A federal judge in Virginia has declared a section of the recently passed healthcare law unconstitutional. That section, which would not have taken effect until 2014, is the one that requires individuals to purchase health insurance or to pay various tax penalties. While there’s little doubt that the question will go all the way to the U.S. Supreme Court, I would not be surprised to see this ruling upheld, because there’s a vast difference in law, and in practice, between requiring individuals NOT to do something “bad,” and in requiring them to take an affirmative action at their own expense – or pay a penalty for not spending money as required by the federal government.
This distinction can be a very fine line, but it still exists. For example, car manufacturers are required to incorporate costly safety features in their new cars, but no consumer is required to buy a new car. Manufacturing companies are required to meet standards for safety and emissions, but no corporation is mandated to build a new plant to produce widgets, etc.
The problem with a democratic system is that our freedoms often exact costs, and often those costs fall on others in one way or another. One example of this in health care hits fairly close to home – my home. My wife is a professor of voice, and she teaches college students. Over the last 18 years, never has she had a year when she has not been confronted with sick and contagious students, as well as some with severe throat, sinus, or lung problems, who have no health insurance because neither they nor their parents have such insurance. Not only do these students often infect others, but at times, their lack of insurance threatens their own permanent well-being. More times than I want to count, my wife has paid for visits to doctors, and she has negotiated special rates with specialists for certain tests and procedures for her students. In the vast majority of cases, these students or their parents, and it is usually their parents’ doing, have made the choice of not paying for health insurance. But there is a cost, either in time lost from work or studies [and lower grades, possibly even resulting in the loss of a scholarship], in overall health, and in the costs imposed or assumed by others. One of the largest costs in the health care area is that of emergency room costs.

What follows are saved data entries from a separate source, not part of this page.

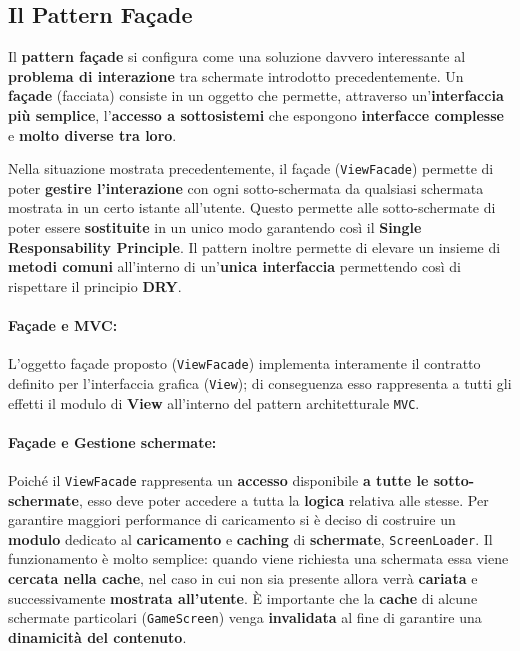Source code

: \subsection{Il Pattern Façade}
Il \textbf{pattern façade} si configura come una soluzione davvero interessante al \textbf{problema di interazione} tra schermate introdotto precedentemente. Un \textbf{façade} (facciata) consiste in un oggetto che permette, attraverso un'\textbf{interfaccia più semplice}, l'\textbf{accesso a sottosistemi} che espongono \textbf{interfacce complesse} e \textbf{molto diverse tra loro}. 

Nella situazione mostrata precedentemente, il façade (\texttt{ViewFacade}) permette di poter \textbf{gestire l'interazione} con ogni sotto-schermata da qualsiasi schermata mostrata in un certo istante all'utente. Questo permette alle sotto-schermate di poter essere \textbf{sostituite} in un unico modo garantendo così il \textbf{Single Responsability Principle}. Il pattern inoltre permette di elevare un insieme di \textbf{metodi comuni} all'interno di un'\textbf{unica interfaccia} permettendo così di rispettare il principio \textbf{DRY}.

\paragraph{Façade e MVC:}
L'oggetto façade proposto (\texttt{ViewFacade}) implementa interamente il contratto definito per l'interfaccia grafica (\texttt{View}); di conseguenza esso rappresenta a tutti gli effetti il modulo di \textbf{View} all'interno del pattern architetturale \texttt{MVC}.

\paragraph{Façade e Gestione schermate:}
Poiché il \texttt{ViewFacade} rappresenta un \textbf{accesso} disponibile \textbf{a tutte le sotto-schermate}, esso deve poter accedere a tutta la \textbf{logica} relativa alle stesse. Per garantire maggiori performance di caricamento si è deciso di costruire un \textbf{modulo} dedicato al \textbf{caricamento} e \textbf{caching} di \textbf{schermate}, \texttt{ScreenLoader}. Il funzionamento è molto semplice: quando viene richiesta una schermata essa viene \textbf{cercata nella cache}, nel caso in cui non sia presente allora verrà \textbf{cariata} e successivamente \textbf{mostrata all'utente}. È importante che la \textbf{cache} di alcune schermate particolari (\texttt{GameScreen}) venga \textbf{invalidata} al fine di garantire una \textbf{dinamicità del contenuto}.


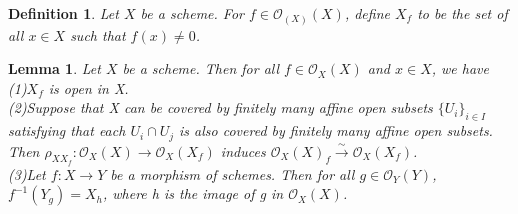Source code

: \documentclass{ctexart}
\newtheorem{definition}{Definition}[section]
\newtheorem{lemma}{Lemma}[section]
\begin{document}
\begin{definition}
    Let $X$ be a scheme.
    For $f\in \mathcal{O}_(X)(X)$, define $X_{f}$ to be the set of all $x\in X$ such that $f(x)\neq 0$.
\end{definition}
\begin{lemma}
    Let $X$ be a scheme.
    Then for all $f\in \mathcal{O}_{X}(X)$ and $x\in X$, we have \\
    (1)$X_{f}$ is open in X. \\
    (2)Suppose that X can be covered by finitely many affine open subsets $\{U_{i}\}_{i\in I}$ satisfying that each $U_{i} \cap U_{j}$ is also covered by finitely many affine open subsets.
    Then $\rho_{XX_{f}}: \mathcal{O}_{X}(X) \longrightarrow \mathcal{O}_{X}(X_{f})$ induces $\mathcal{O}_{X}(X)_{f} \overset{\sim}{\longrightarrow} \mathcal{O}_{X}(X_{f})$. \\
    (3)Let $f: X \longrightarrow Y$ be a morphism of schemes. 
    Then for all $g\in \mathcal{O}_{Y}(Y)$, $f^{-1}(Y_{g}) = X_{h}$, where h is the image of g in $\mathcal{O}_{X}(X)$.
    \label{Lemma 2.6}
\end{lemma}
\end{document}
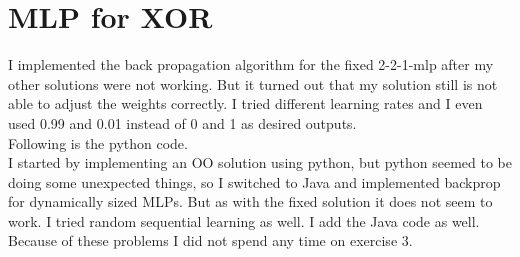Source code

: \documentclass[paper=a4, fontsize=11pt]{scrartcl} %
\numberwithin{equation}{section} %
\numberwithin{figure}{section} %
\numberwithin{table}{section} %
\begin{document}
\section{MLP for XOR}

I implemented the back propagation algorithm for the fixed 2-2-1-mlp after my other solutions were not working. But it turned out that my solution still is not able to adjust the weights correctly. I tried different learning rates and I even used 0.99 and 0.01 instead of 0 and 1 as desired outputs.\\
Following is the python code.\\
I started by implementing an OO solution using python, but python seemed to be doing some unexpected things, so I switched to Java and implemented backprop for dynamically sized MLPs. But as with the fixed solution it does not seem to work. I tried random sequential learning as well. I add the Java code as well. Because of these problems I did not spend any time on exercise 3.
\end{document}
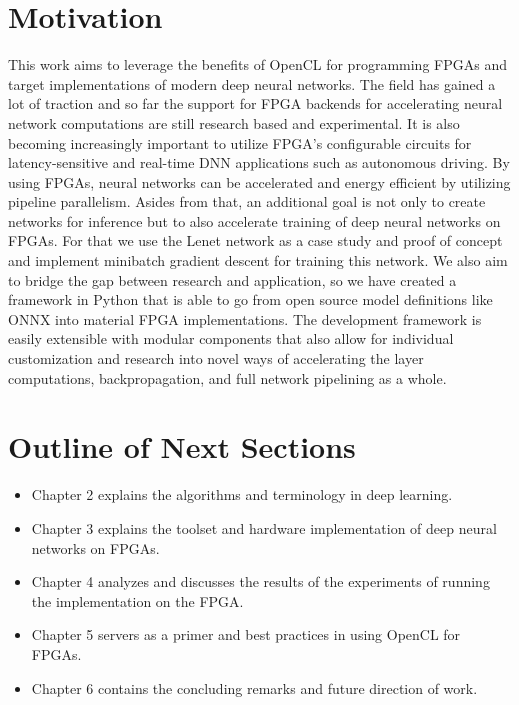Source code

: \section{Motivation}

This work aims to leverage the benefits of OpenCL for programming FPGAs and target implementations of modern deep neural networks. The field has gained a lot of traction and so far the support for FPGA backends for accelerating neural network computations are still research based and experimental. It is also becoming increasingly important to utilize FPGA's configurable circuits for latency-sensitive and real-time DNN applications such as autonomous driving. By using FPGAs, neural networks can be accelerated and energy efficient by utilizing pipeline parallelism. Asides from that, an additional goal is not only to create networks for inference but to also accelerate training of deep neural networks on FPGAs. For that we use the Lenet network as a case study and proof of concept and implement minibatch gradient descent for training this network. We also aim to bridge the gap between research and application, so we have created a framework in Python that is able to go from open source model definitions like ONNX into material FPGA implementations. The development framework is easily extensible with modular components that also allow for individual customization and research into novel ways of accelerating the layer computations, backpropagation, and full network pipelining as a whole. 


\section{Outline of Next Sections}

\begin{itemize}

\item Chapter 2 explains the algorithms and terminology in deep learning. 

\item Chapter 3 explains the toolset and hardware implementation of deep neural networks on FPGAs.

\item Chapter 4 analyzes and discusses the results of the experiments of running the implementation on the FPGA.

\item Chapter 5 servers as a primer and best practices in using OpenCL for FPGAs.

\item Chapter 6 contains the concluding remarks and future direction of work.

\end{itemize}



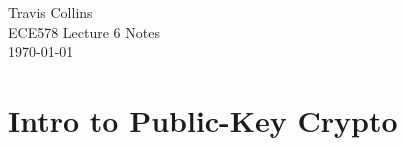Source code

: \documentclass[12pt,letterpaper]{article}
\begin{document}
\linespread{1} %
\small \normalsize %
\begin{flushright}
Travis Collins \\
ECE578 Lecture 6 Notes \\
\today
\end{flushright}

\section{Intro to Public-Key Crypto}
\end{document}
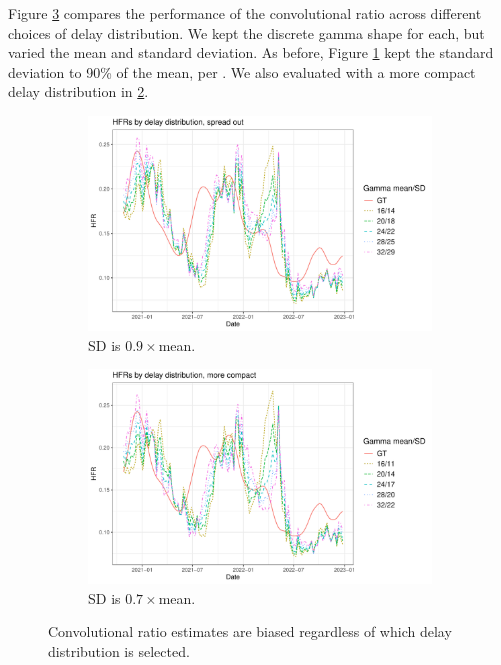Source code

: \documentclass{article}
\begin{document}
Figure \ref{fig:delays} compares the performance of the convolutional ratio across different choices of delay distribution. We kept the discrete gamma shape for each, but varied the mean and standard deviation. As before, Figure \ref{fig:delay1} kept the standard deviation to 90\% of the mean, per \citet{UKdelay}. We also evaluated with a more compact delay distribution in \ref{fig:delay2}. 


\begin{figure}
     \centering
     \begin{subfigure}[b]{0.45\linewidth}
         \centering
         \includegraphics[width=\linewidth]{Figures/Real/hfrs_by_delay1.pdf}
         \caption{SD is $0.9\times$mean.}
         \label{fig:delay1}
     \end{subfigure}
     \hfill
     \begin{subfigure}[b]{0.45\linewidth}
         \centering
         \includegraphics[width=\linewidth]{Figures/Real/hfrs_by_delay2.pdf}
         \caption{SD is $0.7\times$mean.}
         \label{fig:delay2}
     \end{subfigure}
        \caption{Convolutional ratio estimates are biased regardless of which delay distribution is selected.}
        \label{fig:delays}
\end{figure}
\end{document}
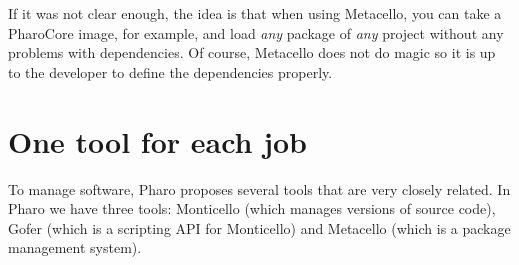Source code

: \documentclass[a4paper,10pt,twoside]{book}
\begin{document}
If it was not clear enough, the idea is that when using Metacello, you can take a PharoCore image, for example, and load {\em any} package of {\em any} project without any problems with dependencies. Of course, Metacello does not do magic so it is up to the developer  to define the dependencies properly.


\section{One tool for each job}

To manage software, Pharo proposes several tools that are very closely related. In Pharo we have three tools: Monticello (which manages versions of source code), Gofer (which is a scripting API for Monticello) and Metacello (which is a package management system).


\end{document}
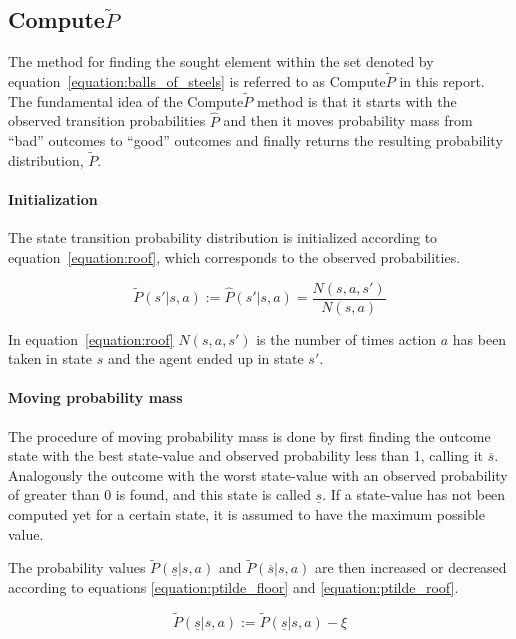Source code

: \subsection{Compute$\tilde{P}$}
\label{sec:ptilde}

The method for finding the sought element within the set denoted by
equation~\eqref{equation:balls_of_steels} is referred to as Compute$\tilde{P}$ in this
report.  The fundamental idea of the Compute$\tilde{P}$ method is that it
starts with the observed transition probabilities $\hat{P}$ and then it moves
probability mass from ``bad'' outcomes to ``good'' outcomes and finally returns
the resulting probability distribution, $\tilde{P}$. 


\paragraph{Initialization} The state transition probability distribution is
initialized according to equation~\eqref{equation:roof}, which corresponds to
the observed probabilities.

\begin{equation}
\label{equation:roof}
\tilde{P}(s'|s, a) := \hat{P}(s'|s, a) = \frac{N(s,a,s')}{N(s,a)}
\end{equation}

In equation~\eqref{equation:roof} $N(s, a, s')$ is the number of times action
$a$ has been taken in state $s$ and the agent ended up in state $s'$.

\paragraph{Moving probability mass}

The procedure of moving probability mass is done by first finding the outcome
state with the best state-value and observed probability less than 1, calling it
$\overline{s}$. Analogously the outcome with the worst state-value with an
observed probability of greater than 0 is found, and this state is called
$\underline{s}$. If a state-value has not been computed yet for a certain state,
it is assumed to have the maximum possible value. 

The probability values $\tilde{P}(\underline{s}|s,a)$ and
$\tilde{P}(\overline{s}|s,a)$ are then increased or decreased according to
equations \eqref{equation:ptilde_floor} and \eqref{equation:ptilde_roof}.

\begin{equation}
\label{equation:ptilde_floor}
\tilde{P}(\underline{s}|s,a) := \tilde{P}(\underline{s}|s,a)-\xi
\end{equation}


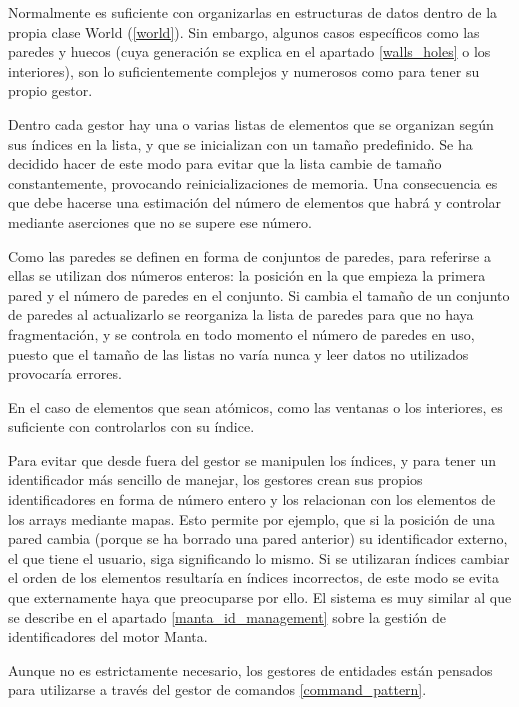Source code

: Normalmente es suficiente con organizarlas en estructuras de datos dentro de la propia clase World (\ref{world}). Sin embargo, algunos casos específicos como las paredes y huecos (cuya generación se explica en el apartado \ref{walls_holes} o los interiores), son lo suficientemente complejos y numerosos como para tener su propio gestor.

Dentro cada gestor hay una o varias listas de elementos que se organizan según sus índices en la lista, y que se inicializan con un tamaño predefinido. Se ha decidido hacer de este modo para evitar que la lista cambie de tamaño constantemente, provocando reinicializaciones de memoria. Una consecuencia es que debe hacerse una estimación del número de elementos que habrá y controlar mediante aserciones que no se supere ese número. 

Como las paredes se definen en forma de conjuntos de paredes, para referirse a ellas se utilizan dos números enteros: la posición en la que empieza la primera pared y el número de paredes en el conjunto. Si cambia el tamaño de un conjunto de paredes al actualizarlo se reorganiza la lista de paredes para que no haya fragmentación, y se controla en todo momento el número de paredes en uso, puesto que el tamaño de las listas no varía nunca y leer datos no utilizados provocaría errores.

En el caso de elementos que sean atómicos, como las ventanas o los interiores, es suficiente con controlarlos con su índice.

Para evitar que desde fuera del gestor se manipulen los índices, y para tener un identificador más sencillo de manejar, los gestores crean sus propios identificadores en forma de número entero y los relacionan con los elementos de los arrays mediante mapas. Esto permite por ejemplo, que si la posición de una pared cambia (porque se ha borrado una pared anterior) su identificador externo, el que tiene el usuario, siga significando lo mismo. Si se utilizaran índices cambiar el orden de los elementos resultaría en índices incorrectos, de este modo se evita que externamente haya que preocuparse por ello. El sistema es muy similar al que se describe en el apartado \ref{manta_id_management} sobre la gestión de identificadores del motor Manta.

Aunque no es estrictamente necesario, los gestores de entidades están pensados para utilizarse a través del gestor de comandos \ref{command_pattern}.


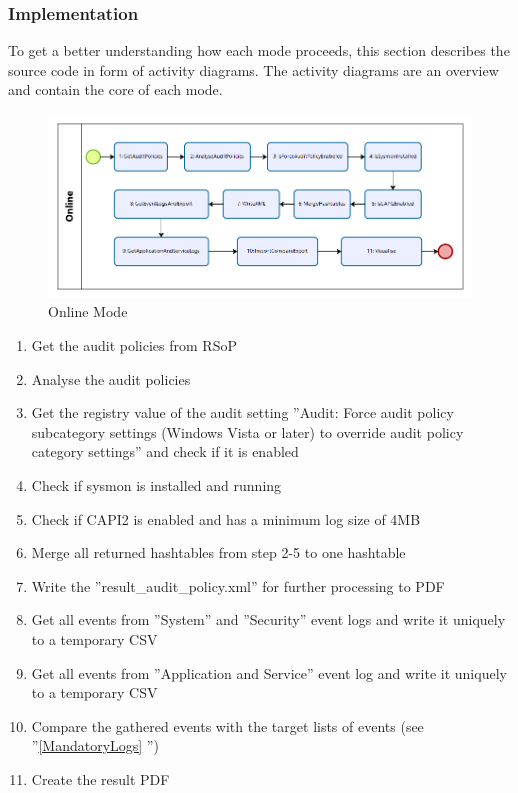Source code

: \subsubsection{Implementation}
To get a better understanding how each mode proceeds, this section describes the source code in form of activity diagrams. The activity diagrams are an overview and contain the core of each mode.
\begin{figure}[H]
    \centering
    \includegraphics[width=1\linewidth]{assets/modes/online.png}
    \caption{Online Mode}
\end{figure}
\begin{enumerate}
    \item Get the audit policies from RSoP
    \item Analyse the audit policies
    \item Get the registry value of the audit setting ''Audit: Force audit policy subcategory settings (Windows Vista or later) to override audit policy category settings'' and check if it is enabled
    \item Check if sysmon is installed and running
    \item Check if CAPI2 is enabled and has a minimum log size of 4MB
    \item Merge all returned hashtables from step 2-5 to one hashtable
    \item Write the ''result\_audit\_policy.xml'' for further processing to PDF
    \item Get all events from ''System'' and ''Security'' event logs and write it uniquely to a temporary CSV
    \item Get all events from ''Application and Service'' event log and write it uniquely to a temporary CSV
    \item Compare the gathered events with the target lists of events (see ''\ref{MandatoryLogs} '')
    \item Create the result PDF
\end{enumerate}

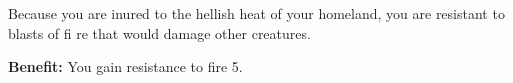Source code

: 
Because you are inured to the hellish heat of your homeland, you are resistant to blasts of fi re that would damage other creatures.

\textbf{Benefit:} You gain resistance to fire 5.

The health care area is just one example. Another is our presumption of innocence. Under our system of justice, someone arrested or charged with a crime is presumed innocent. That presumption results in literally billions of dollars being spent to prove guilt and convict presumed criminals, many of whom escape punishment not because they are innocent, but because they had better lawyers.
Another area is child welfare. Because we choose not to send poor families to poorhouses and debtors’ prisons, but to allow them freedom, we end up paying significant sums to welfare mothers and others, and subsidizing food – largely in the hope that at least some of it will get to children – rather than taking the children and letting their parents fend for themselves.
Yet another is the freedom of movement. We allow people great freedom to own vehicles, to operate them at high rates of speed, and even presume that they will do so sensibly. We also combine that freedom with that of drinking. This “combination” of freedoms costs more than 40,000 lives annually, and billions in damages and destruction.
The last freedom we provide in the United States is simple. In allowing people the freedom to innovate and to be successful, we also allow most people the freedom to make enough bad choices to hurt, if not destroy, themselves.
Am I suggesting a more totalitarian approach and an adoption of the Napoleonic Legal Code? Heavens, no! But what I am suggesting is that there are real and measurable costs to “freedom,” restricted as some think it now is, and that it is anything but “free,” and part of those costs are included in our taxes, in our insurance bills, and in the costs of the goods we buy… as well in human suffering and tragedy.